Wednesday, 16 May 2012
UK based Cranfield University offering MSc in healthcare through ICRI
Cranfield University which has a leading research and management division is of the view that Indian healthcare sector needs to work efficiently and more effectively. The sector needs to reduce costs and wastage.
According to the UK-based University, the only way to move forward is to make medical practitioners ready for strategic management of hospitals covering exit points in management consultancy, operations management, business management.
Peter Lee, course director, Cranfield UK who was in here recently told Pharmabiz that if India wants to grow as an economic superpower it needs to find ways to improve healthcare services. The need of the hour is to facilitate trained professionals to meet the demand in the healthcare segment and match up to the global standards.
Together with patient care in hospitals, there is also a huge business from clinical trials coming into India. Global majors are targeting healthcare providers from large, medium to small sector to conduct human studies. The expertise require massive coordination. Indian medical practitioners need to armed with healthcare know how, he added.

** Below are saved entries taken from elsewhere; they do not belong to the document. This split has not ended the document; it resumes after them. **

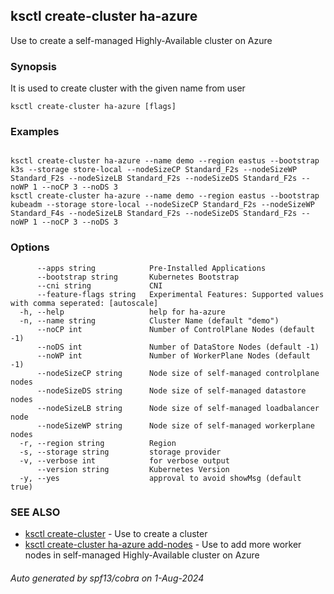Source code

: ## ksctl create-cluster ha-azure

Use to create a self-managed Highly-Available cluster on Azure

### Synopsis

It is used to create cluster with the given name from user

```
ksctl create-cluster ha-azure [flags]
```

### Examples

```

ksctl create-cluster ha-azure --name demo --region eastus --bootstrap k3s --storage store-local --nodeSizeCP Standard_F2s --nodeSizeWP Standard_F2s --nodeSizeLB Standard_F2s --nodeSizeDS Standard_F2s --noWP 1 --noCP 3 --noDS 3
ksctl create-cluster ha-azure --name demo --region eastus --bootstrap kubeadm --storage store-local --nodeSizeCP Standard_F2s --nodeSizeWP Standard_F4s --nodeSizeLB Standard_F2s --nodeSizeDS Standard_F2s --noWP 1 --noCP 3 --noDS 3

```

### Options

```
      --apps string            Pre-Installed Applications
      --bootstrap string       Kubernetes Bootstrap
      --cni string             CNI
      --feature-flags string   Experimental Features: Supported values with comma seperated: [autoscale]
  -h, --help                   help for ha-azure
  -n, --name string            Cluster Name (default "demo")
      --noCP int               Number of ControlPlane Nodes (default -1)
      --noDS int               Number of DataStore Nodes (default -1)
      --noWP int               Number of WorkerPlane Nodes (default -1)
      --nodeSizeCP string      Node size of self-managed controlplane nodes
      --nodeSizeDS string      Node size of self-managed datastore nodes
      --nodeSizeLB string      Node size of self-managed loadbalancer node
      --nodeSizeWP string      Node size of self-managed workerplane nodes
  -r, --region string          Region
  -s, --storage string         storage provider
  -v, --verbose int            for verbose output
      --version string         Kubernetes Version
  -y, --yes                    approval to avoid showMsg (default true)
```

### SEE ALSO

* [ksctl create-cluster](ksctl_create-cluster.md)	 - Use to create a cluster
* [ksctl create-cluster ha-azure add-nodes](ksctl_create-cluster_ha-azure_add-nodes.md)	 - Use to add more worker nodes in self-managed Highly-Available cluster on Azure

###### Auto generated by spf13/cobra on 1-Aug-2024
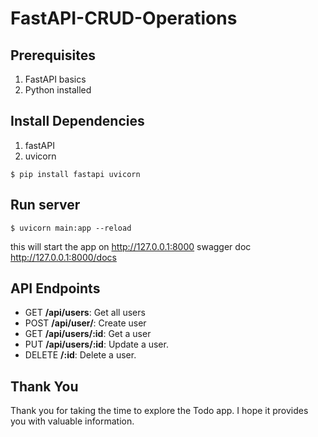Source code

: # FastAPI-CRUD-Operations
## Prerequisites
1. FastAPI basics
2. Python installed
## Install Dependencies
1. fastAPI
2. uvicorn
```
$ pip install fastapi uvicorn
```
## Run server
```
$ uvicorn main:app --reload
```
this will start the app on http://127.0.0.1:8000
swagger doc http://127.0.0.1:8000/docs

## API Endpoints
- GET **/api/users**: Get all users
- POST **/api/user/**: Create user
- GET **/api/users/:id**: Get a user
- PUT **/api/users/:id**: Update a user.
- DELETE **/:id**: Delete a user.
## Thank You
Thank you for taking the time to explore the Todo app. I hope it provides you with valuable information.
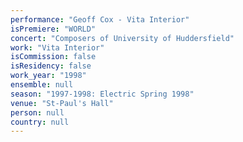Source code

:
 ```yaml
---
performance: "Geoff Cox - Vita Interior"
isPremiere: "WORLD"
concert: "Composers of University of Huddersfield"
work: "Vita Interior"
isCommission: false
isResidency: false
work_year: "1998"
ensemble: null
season: "1997-1998: Electric Spring 1998"
venue: "St-Paul's Hall"
person: null
country: null
---
```



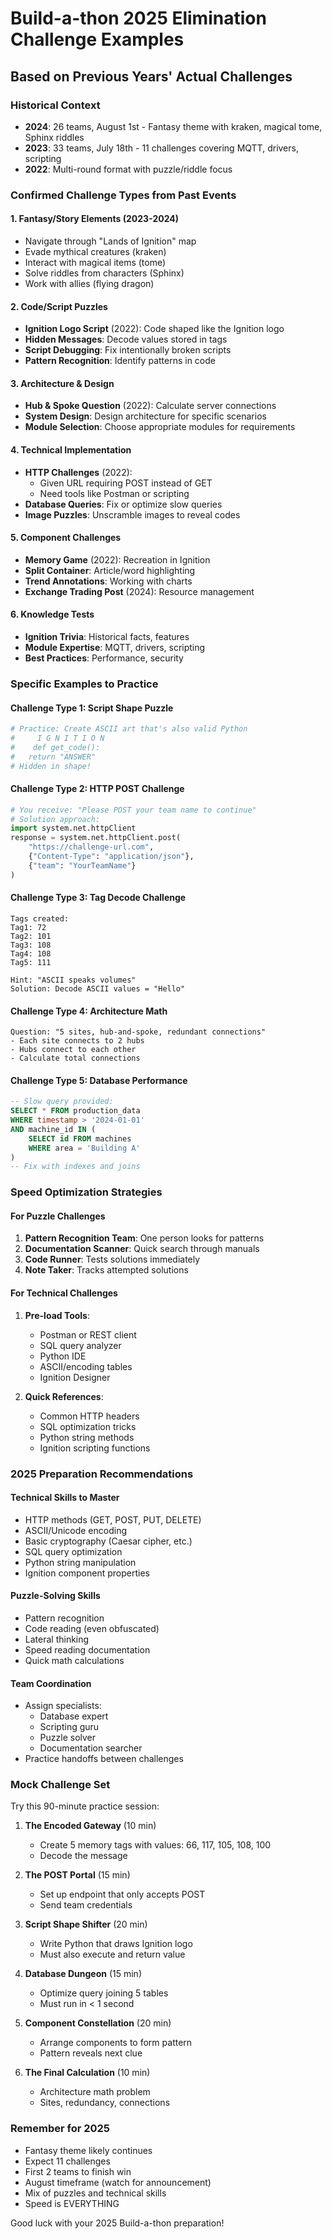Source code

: # Build-a-thon 2025 Elimination Challenge Examples
## Based on Previous Years' Actual Challenges

### Historical Context
- **2024**: 26 teams, August 1st - Fantasy theme with kraken, magical tome, Sphinx riddles
- **2023**: 33 teams, July 18th - 11 challenges covering MQTT, drivers, scripting
- **2022**: Multi-round format with puzzle/riddle focus

### Confirmed Challenge Types from Past Events

#### 1. **Fantasy/Story Elements** (2023-2024)
- Navigate through "Lands of Ignition" map
- Evade mythical creatures (kraken)
- Interact with magical items (tome)
- Solve riddles from characters (Sphinx)
- Work with allies (flying dragon)

#### 2. **Code/Script Puzzles**
- **Ignition Logo Script** (2022): Code shaped like the Ignition logo
- **Hidden Messages**: Decode values stored in tags
- **Script Debugging**: Fix intentionally broken scripts
- **Pattern Recognition**: Identify patterns in code

#### 3. **Architecture & Design**
- **Hub & Spoke Question** (2022): Calculate server connections
- **System Design**: Design architecture for specific scenarios
- **Module Selection**: Choose appropriate modules for requirements

#### 4. **Technical Implementation**
- **HTTP Challenges** (2022): 
  - Given URL requiring POST instead of GET
  - Need tools like Postman or scripting
- **Database Queries**: Fix or optimize slow queries
- **Image Puzzles**: Unscramble images to reveal codes

#### 5. **Component Challenges**
- **Memory Game** (2022): Recreation in Ignition
- **Split Container**: Article/word highlighting
- **Trend Annotations**: Working with charts
- **Exchange Trading Post** (2024): Resource management

#### 6. **Knowledge Tests**
- **Ignition Trivia**: Historical facts, features
- **Module Expertise**: MQTT, drivers, scripting
- **Best Practices**: Performance, security

### Specific Examples to Practice

#### Challenge Type 1: Script Shape Puzzle
```python
# Practice: Create ASCII art that's also valid Python
#     I G N I T I O N
#    def get_code():
#   return "ANSWER"
# Hidden in shape!
```

#### Challenge Type 2: HTTP POST Challenge
```python
# You receive: "Please POST your team name to continue"
# Solution approach:
import system.net.httpClient
response = system.net.httpClient.post(
    "https://challenge-url.com",
    {"Content-Type": "application/json"},
    {"team": "YourTeamName"}
)
```

#### Challenge Type 3: Tag Decode Challenge
```
Tags created:
Tag1: 72
Tag2: 101
Tag3: 108
Tag4: 108
Tag5: 111

Hint: "ASCII speaks volumes"
Solution: Decode ASCII values = "Hello"
```

#### Challenge Type 4: Architecture Math
```
Question: "5 sites, hub-and-spoke, redundant connections"
- Each site connects to 2 hubs
- Hubs connect to each other
- Calculate total connections
```

#### Challenge Type 5: Database Performance
```sql
-- Slow query provided:
SELECT * FROM production_data 
WHERE timestamp > '2024-01-01' 
AND machine_id IN (
    SELECT id FROM machines 
    WHERE area = 'Building A'
)
-- Fix with indexes and joins
```

### Speed Optimization Strategies

#### For Puzzle Challenges
1. **Pattern Recognition Team**: One person looks for patterns
2. **Documentation Scanner**: Quick search through manuals
3. **Code Runner**: Tests solutions immediately
4. **Note Taker**: Tracks attempted solutions

#### For Technical Challenges
1. **Pre-load Tools**:
   - Postman or REST client
   - SQL query analyzer
   - Python IDE
   - ASCII/encoding tables
   - Ignition Designer

2. **Quick References**:
   - Common HTTP headers
   - SQL optimization tricks
   - Python string methods
   - Ignition scripting functions

### 2025 Preparation Recommendations

#### Technical Skills to Master
- HTTP methods (GET, POST, PUT, DELETE)
- ASCII/Unicode encoding
- Basic cryptography (Caesar cipher, etc.)
- SQL query optimization
- Python string manipulation
- Ignition component properties

#### Puzzle-Solving Skills
- Pattern recognition
- Code reading (even obfuscated)
- Lateral thinking
- Speed reading documentation
- Quick math calculations

#### Team Coordination
- Assign specialists:
  - Database expert
  - Scripting guru
  - Puzzle solver
  - Documentation searcher
- Practice handoffs between challenges

### Mock Challenge Set

Try this 90-minute practice session:

1. **The Encoded Gateway** (10 min)
   - Create 5 memory tags with values: 66, 117, 105, 108, 100
   - Decode the message

2. **The POST Portal** (15 min)
   - Set up endpoint that only accepts POST
   - Send team credentials

3. **Script Shape Shifter** (20 min)
   - Write Python that draws Ignition logo
   - Must also execute and return value

4. **Database Dungeon** (15 min)
   - Optimize query joining 5 tables
   - Must run in < 1 second

5. **Component Constellation** (20 min)
   - Arrange components to form pattern
   - Pattern reveals next clue

6. **The Final Calculation** (10 min)
   - Architecture math problem
   - Sites, redundancy, connections

### Remember for 2025
- Fantasy theme likely continues
- Expect 11 challenges
- First 2 teams to finish win
- August timeframe (watch for announcement)
- Mix of puzzles and technical skills
- Speed is EVERYTHING

Good luck with your 2025 Build-a-thon preparation!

Cranfield is now offering M.Sc in healthcare through Institute of Clinical Research of India (ICRI) offer this course in India.
The course which is a two year post graduate programme offers innovative teaching methods. It will help prepare clinicians, hospital managers, among others who want to make a career change and enter the healthcare system. Candidates qualifying from the course will be able to be suitably employed with no requirement of a separate industry training, stated Lee.
Indian healthcare has been offering lucrative salaries which has touched a whopping 19 per cent average rate of growth across profiles and cities. Interestingly, attrition hit a three-year low in 2011.
“As this segment is creating huge opportunities for student and trained professionals in India we have taken on the onus to be in India to offer the course,” he said.
With the sector being recession resistant, there is huge scope for growth. India has also been recognized for its medical tourism driven by the positive factors of specialist pool.
The share of average household spend on Healthcare in India is expected to increase from 7 per cent to 10 per cent by 2020. The healthcare sector is currently estimated US$ 60 billion and growing at 15 per cent per annum. Market is primarily dominated by private service providers with only 10 per cent of the delivery happens through large hospitals.
The post graduate course in health operations management was born out of a need to transform the way healthcare is viewed itself. Now with increasing population in India and the lack of appropriate healthcare facilities more quality healthcare facilities accessible by all income groups are required, stated Lee.